The scientists suspect the trigger for intense interglacials might lie in Antarctica.

Earlier work by the international ANDRILL program discovered recurring intervals when the West Antarctic Ice Sheet melted. (ANDRILL, or the ANtarctic geological DRILLing project, is a collaboration of scientists from five nations–Germany, Italy, New Zealand, the United Kingdom and the United States–to recover geologic records from the Antarctic margin.)

The current Lake E study shows that some of these events match with the super interglacials in the Arctic.

The results are of global significance, they believe, demonstrating strong indications of an ongoing collapse of ice shelves around the Antarctic Peninsula and at the margins of the West Antarctica Ice Sheet–and a potential acceleration in the near future.

The Science paper co-authors discuss two scenarios for future testing that could explain the Northern Hemisphere-Southern Hemisphere climate coupling.

First, they say, reduced glacial ice cover and loss of ice shelves in Antarctica could have limited formation of cold bottom water masses that flow into the North Pacific Ocean and upwell to the surface, resulting in warmer surface waters, higher temperatures and increased precipitation on land.

Alternatively, disintegration of the West Antarctic Ice Sheet may have led to significant global sea level rise and allowed more warm surface water to reach the Arctic Ocean through the Bering Strait.

Lake E’s past, say the researchers, could be the key to our global climate future.

The El’gygytgyn Drilling Project also was funded by the International Continental Scientific Drilling Program (ICDP), the German Federal Ministry for Education and Research, Alfred Wegener Institute, GeoForschungsZentrum-Potsdam, the Russian Academy of Sciences Far East Branch, the Russian Foundation for Basic Research, and the Austrian Ministry for Science and Research.

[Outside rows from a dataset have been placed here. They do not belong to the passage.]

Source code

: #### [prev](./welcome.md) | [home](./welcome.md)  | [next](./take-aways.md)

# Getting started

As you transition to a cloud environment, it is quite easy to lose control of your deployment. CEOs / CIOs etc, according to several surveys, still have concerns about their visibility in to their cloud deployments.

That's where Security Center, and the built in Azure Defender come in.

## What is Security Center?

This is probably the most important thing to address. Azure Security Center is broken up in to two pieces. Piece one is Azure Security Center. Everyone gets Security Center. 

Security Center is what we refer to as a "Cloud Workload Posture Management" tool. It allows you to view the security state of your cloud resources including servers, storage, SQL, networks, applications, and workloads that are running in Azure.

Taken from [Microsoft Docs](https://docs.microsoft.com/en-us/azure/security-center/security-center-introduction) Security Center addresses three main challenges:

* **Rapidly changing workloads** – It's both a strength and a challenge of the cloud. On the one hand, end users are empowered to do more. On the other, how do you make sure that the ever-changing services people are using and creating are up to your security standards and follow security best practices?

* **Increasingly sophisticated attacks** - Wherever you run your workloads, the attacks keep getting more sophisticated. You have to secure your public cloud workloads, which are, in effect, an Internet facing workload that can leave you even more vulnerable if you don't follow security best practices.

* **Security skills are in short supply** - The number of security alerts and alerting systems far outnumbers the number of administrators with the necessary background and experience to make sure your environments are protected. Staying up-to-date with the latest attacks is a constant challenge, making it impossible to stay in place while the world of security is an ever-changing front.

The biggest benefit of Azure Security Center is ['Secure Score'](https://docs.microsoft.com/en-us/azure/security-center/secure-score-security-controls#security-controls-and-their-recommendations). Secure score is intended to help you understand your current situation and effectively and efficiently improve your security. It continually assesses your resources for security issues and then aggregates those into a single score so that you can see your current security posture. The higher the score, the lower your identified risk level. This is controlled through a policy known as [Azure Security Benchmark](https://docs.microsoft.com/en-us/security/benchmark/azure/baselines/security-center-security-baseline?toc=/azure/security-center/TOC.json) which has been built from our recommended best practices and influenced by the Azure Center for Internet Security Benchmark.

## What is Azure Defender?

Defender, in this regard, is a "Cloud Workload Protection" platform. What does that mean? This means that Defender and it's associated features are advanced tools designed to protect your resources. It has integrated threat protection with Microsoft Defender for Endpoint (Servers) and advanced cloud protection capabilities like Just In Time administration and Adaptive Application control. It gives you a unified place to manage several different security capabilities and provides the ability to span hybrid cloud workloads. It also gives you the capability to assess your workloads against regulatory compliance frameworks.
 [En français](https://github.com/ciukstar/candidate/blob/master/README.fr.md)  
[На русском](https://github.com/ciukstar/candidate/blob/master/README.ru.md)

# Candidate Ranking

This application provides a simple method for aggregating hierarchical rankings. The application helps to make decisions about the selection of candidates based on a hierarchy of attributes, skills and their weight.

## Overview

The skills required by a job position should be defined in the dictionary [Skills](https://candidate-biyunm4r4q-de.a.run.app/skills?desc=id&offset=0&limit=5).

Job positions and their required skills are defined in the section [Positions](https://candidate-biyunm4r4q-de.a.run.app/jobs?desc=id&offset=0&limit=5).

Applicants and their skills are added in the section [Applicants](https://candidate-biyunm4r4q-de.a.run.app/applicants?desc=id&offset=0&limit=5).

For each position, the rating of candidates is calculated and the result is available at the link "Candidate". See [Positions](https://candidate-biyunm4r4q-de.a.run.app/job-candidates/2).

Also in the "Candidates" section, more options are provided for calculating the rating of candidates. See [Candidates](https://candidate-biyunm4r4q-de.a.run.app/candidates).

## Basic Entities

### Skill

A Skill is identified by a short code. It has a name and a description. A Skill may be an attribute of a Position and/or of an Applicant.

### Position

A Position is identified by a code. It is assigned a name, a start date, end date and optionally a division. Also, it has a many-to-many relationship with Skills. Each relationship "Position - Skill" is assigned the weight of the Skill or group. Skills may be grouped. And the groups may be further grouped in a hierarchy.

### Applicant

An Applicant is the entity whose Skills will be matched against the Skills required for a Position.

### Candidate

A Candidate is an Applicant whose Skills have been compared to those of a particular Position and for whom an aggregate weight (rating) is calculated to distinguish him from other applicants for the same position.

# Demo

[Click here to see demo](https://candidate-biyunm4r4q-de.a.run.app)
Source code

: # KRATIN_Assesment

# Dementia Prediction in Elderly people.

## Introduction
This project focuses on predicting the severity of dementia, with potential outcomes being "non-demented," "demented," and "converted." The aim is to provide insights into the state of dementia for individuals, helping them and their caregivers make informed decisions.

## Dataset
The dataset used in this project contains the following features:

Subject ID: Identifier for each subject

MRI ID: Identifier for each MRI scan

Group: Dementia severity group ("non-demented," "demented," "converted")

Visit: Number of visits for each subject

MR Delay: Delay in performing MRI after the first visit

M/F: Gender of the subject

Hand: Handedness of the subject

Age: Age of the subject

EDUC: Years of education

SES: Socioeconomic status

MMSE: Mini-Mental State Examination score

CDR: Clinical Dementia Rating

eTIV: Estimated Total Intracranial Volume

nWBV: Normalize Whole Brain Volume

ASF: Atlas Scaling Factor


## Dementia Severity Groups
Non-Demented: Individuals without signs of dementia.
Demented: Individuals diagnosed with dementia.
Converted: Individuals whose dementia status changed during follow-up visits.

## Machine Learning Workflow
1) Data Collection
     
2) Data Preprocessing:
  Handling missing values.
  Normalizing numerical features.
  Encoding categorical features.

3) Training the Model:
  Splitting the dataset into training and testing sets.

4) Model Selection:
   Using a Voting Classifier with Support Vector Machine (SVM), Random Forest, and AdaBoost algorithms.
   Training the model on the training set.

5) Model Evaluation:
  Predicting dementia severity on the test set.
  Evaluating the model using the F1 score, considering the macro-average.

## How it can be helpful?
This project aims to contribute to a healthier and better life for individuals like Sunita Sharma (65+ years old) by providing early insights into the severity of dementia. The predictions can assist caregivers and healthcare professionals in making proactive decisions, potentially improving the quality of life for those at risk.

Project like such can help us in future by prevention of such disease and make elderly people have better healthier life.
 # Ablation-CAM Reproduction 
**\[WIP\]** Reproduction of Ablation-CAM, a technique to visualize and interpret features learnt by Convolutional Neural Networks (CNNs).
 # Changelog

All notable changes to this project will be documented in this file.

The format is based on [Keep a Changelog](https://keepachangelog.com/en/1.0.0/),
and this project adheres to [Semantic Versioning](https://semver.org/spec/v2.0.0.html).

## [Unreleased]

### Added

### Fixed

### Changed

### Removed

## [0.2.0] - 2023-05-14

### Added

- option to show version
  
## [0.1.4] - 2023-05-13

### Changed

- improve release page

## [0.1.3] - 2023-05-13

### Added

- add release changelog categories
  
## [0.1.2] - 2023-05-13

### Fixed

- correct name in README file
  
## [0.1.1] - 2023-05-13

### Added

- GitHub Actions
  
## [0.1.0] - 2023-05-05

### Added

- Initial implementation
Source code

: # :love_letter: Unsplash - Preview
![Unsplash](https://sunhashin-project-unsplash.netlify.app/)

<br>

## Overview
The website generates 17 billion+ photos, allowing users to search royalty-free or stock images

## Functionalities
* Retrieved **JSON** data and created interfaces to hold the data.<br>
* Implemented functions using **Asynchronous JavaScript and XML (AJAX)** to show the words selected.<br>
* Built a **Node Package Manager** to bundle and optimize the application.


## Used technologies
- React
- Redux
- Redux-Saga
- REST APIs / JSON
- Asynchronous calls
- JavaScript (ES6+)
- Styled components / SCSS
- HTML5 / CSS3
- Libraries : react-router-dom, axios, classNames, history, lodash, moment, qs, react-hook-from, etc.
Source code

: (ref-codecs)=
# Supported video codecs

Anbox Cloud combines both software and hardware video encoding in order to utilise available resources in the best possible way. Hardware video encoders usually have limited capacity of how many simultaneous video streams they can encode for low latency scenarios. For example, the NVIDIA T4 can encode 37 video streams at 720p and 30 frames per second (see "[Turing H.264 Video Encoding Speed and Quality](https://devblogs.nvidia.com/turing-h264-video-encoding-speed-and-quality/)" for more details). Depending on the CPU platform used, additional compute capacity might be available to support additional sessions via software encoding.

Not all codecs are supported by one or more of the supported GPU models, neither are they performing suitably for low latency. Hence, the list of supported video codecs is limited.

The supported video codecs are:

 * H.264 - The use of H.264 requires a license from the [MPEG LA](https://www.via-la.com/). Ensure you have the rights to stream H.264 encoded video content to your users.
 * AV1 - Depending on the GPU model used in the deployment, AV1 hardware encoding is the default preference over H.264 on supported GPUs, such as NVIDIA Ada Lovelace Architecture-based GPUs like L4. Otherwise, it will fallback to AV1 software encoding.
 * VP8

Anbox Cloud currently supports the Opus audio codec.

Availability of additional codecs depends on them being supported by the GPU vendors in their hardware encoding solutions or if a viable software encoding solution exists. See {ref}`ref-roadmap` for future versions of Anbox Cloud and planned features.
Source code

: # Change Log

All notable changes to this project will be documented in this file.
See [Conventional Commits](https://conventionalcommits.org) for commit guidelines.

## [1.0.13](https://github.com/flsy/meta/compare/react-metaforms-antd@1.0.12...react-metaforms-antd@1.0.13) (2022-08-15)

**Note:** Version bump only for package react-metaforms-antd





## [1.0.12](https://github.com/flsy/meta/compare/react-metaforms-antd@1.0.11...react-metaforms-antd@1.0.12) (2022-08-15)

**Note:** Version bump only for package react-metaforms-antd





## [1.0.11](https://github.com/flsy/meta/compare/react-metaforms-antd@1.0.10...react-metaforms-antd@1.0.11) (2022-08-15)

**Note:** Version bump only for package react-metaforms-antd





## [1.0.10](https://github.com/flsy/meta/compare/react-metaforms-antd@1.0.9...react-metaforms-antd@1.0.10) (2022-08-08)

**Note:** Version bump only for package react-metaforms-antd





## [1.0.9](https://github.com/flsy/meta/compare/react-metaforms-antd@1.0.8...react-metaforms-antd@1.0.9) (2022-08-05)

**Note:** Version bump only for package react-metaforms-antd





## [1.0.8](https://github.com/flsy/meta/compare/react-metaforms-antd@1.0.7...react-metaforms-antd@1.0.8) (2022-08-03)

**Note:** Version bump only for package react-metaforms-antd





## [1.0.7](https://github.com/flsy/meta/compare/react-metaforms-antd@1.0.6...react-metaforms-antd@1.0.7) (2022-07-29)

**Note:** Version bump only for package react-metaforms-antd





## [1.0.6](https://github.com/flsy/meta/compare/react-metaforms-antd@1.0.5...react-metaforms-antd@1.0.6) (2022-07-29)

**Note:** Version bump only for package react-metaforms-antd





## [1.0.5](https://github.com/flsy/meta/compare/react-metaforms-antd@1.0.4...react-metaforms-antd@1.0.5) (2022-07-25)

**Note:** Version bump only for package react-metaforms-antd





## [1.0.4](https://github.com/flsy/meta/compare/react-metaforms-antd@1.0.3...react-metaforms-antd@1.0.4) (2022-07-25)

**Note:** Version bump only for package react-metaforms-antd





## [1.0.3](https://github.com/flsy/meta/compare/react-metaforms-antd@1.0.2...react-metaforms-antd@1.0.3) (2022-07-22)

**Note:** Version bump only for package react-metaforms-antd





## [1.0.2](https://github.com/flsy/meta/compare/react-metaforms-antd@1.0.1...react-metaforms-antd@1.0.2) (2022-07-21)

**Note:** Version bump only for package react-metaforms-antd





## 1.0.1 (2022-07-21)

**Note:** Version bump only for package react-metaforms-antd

One Response to Remote Siberian Lake Holds Clues to Arctic–and Antarctic–Climate Change

  1. Dalton Garis June 22, 2012 at 7:06 am #

    In my travels around Arctic regions I have always been struck by the presence of plants and soil conditions in Siberia consistent with it having had a warmer climate for most of its history, and the total lack of developed soil conditions even in fairly southern regions of the Hudson Bay region of Canada. How could Alaska and Siberia have developed soils while the Eastern Arctic of Canada and the island of Greenland have almost no soil at the same latitudes? Unless, of course, the position of the North Pole had shifted in geologically recent times. We know that the position of the magnetic North pole is always shifting, and that the actual position of the geographic pole might also have shifted in the relatively recent past.

    Evidence of this is now confirmed by these new findings in Lake E., a region never experiencing glacial movements during the past 2 million years and more. Observe that the samples revealed developed soil, soil and debris consistent with developed soil regions–impossible for a region in the grip of Arctic conditions.

    At the same time we observe in the Southern regions of Hudson Bay in Canada, that even while the climate there now is far more mild than in Siberia, yet soil conditions are almost nonexistent, with muskeg, mosses, lichens predominating. How could this situation exist were the present position of the North Pole have been maintained over the intervening millions of years?

    Thus, logically, the North Pole was closer to the Canadian side and more remote from the Siberian side in the more recent geological past.

    An estimate of the North Pole’s position just prior to its present position, and using the available evidence from soil samples, might put it in Melville Bay, between Greenland and Canada. If the recently past position of the North Pole were to have been in Melville Bay then that would explain why there is no soil development even in southern parts of Central Canada’s Hudson Bay region, while microorganisms consistent with more mature soil development being made possible from a warmer climate, what would occur if the North Pole and the corresponding Arctic region were more on the Canadian side and more remote from the Siberian side.

    It is time to follow the evidence and put our beliefs and ideologies aside.